#### Exercise
Each line below from the one containing "1- Clone this" through the one containing "4- Run the server" is to be given again exactly, and no line outside that span.
------ Information shown ------
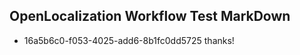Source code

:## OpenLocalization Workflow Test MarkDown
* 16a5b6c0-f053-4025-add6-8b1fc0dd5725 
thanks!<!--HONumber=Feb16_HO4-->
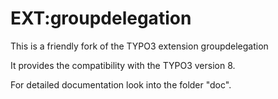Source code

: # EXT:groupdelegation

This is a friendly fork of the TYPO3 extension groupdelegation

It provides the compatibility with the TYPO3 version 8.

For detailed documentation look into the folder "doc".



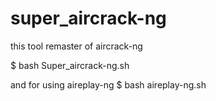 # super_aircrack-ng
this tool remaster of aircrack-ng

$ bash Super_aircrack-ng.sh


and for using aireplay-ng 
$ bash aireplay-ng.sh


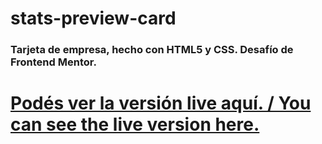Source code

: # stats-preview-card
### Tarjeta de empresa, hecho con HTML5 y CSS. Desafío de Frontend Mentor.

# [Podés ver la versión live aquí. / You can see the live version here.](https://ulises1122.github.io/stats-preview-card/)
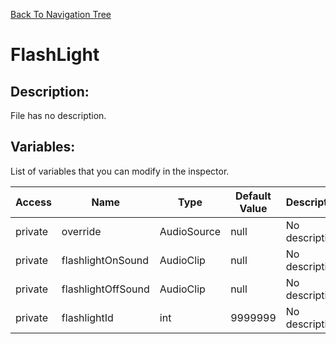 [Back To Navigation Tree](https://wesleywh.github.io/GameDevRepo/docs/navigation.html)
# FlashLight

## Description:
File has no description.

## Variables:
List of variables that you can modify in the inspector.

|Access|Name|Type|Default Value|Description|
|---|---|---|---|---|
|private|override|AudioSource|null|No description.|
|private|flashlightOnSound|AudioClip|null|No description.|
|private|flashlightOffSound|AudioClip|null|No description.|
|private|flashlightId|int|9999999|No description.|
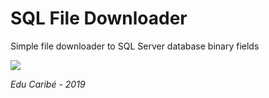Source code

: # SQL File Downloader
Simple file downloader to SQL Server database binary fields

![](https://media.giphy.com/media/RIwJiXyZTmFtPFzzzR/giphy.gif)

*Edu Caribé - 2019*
------
------ Information shown ------
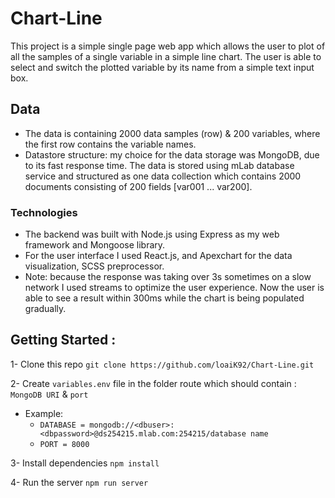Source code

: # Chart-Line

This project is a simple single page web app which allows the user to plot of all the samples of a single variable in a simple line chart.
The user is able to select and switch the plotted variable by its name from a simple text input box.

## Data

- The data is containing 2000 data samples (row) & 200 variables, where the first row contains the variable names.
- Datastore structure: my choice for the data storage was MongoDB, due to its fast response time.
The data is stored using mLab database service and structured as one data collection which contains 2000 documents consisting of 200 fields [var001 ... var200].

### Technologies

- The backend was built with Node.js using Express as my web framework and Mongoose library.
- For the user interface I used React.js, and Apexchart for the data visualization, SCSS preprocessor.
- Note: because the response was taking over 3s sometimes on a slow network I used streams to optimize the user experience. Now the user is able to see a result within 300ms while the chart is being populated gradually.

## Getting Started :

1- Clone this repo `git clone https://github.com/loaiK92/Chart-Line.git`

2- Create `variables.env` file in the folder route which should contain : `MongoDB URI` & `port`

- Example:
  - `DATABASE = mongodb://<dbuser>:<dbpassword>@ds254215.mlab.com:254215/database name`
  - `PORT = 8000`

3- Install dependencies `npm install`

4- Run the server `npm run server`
------
#### Written response
1- Clone this repo `git clone https://github.com/loaiK92/Chart-Line.git`

2- Create `variables.env` file in the folder route which should contain : `MongoDB URI` & `port`

- Example:
  - `DATABASE = mongodb://<dbuser>:<dbpassword>@ds254215.mlab.com:254215/database name`
  - `PORT = 8000`

3- Install dependencies `npm install`

4- Run the server `npm run server`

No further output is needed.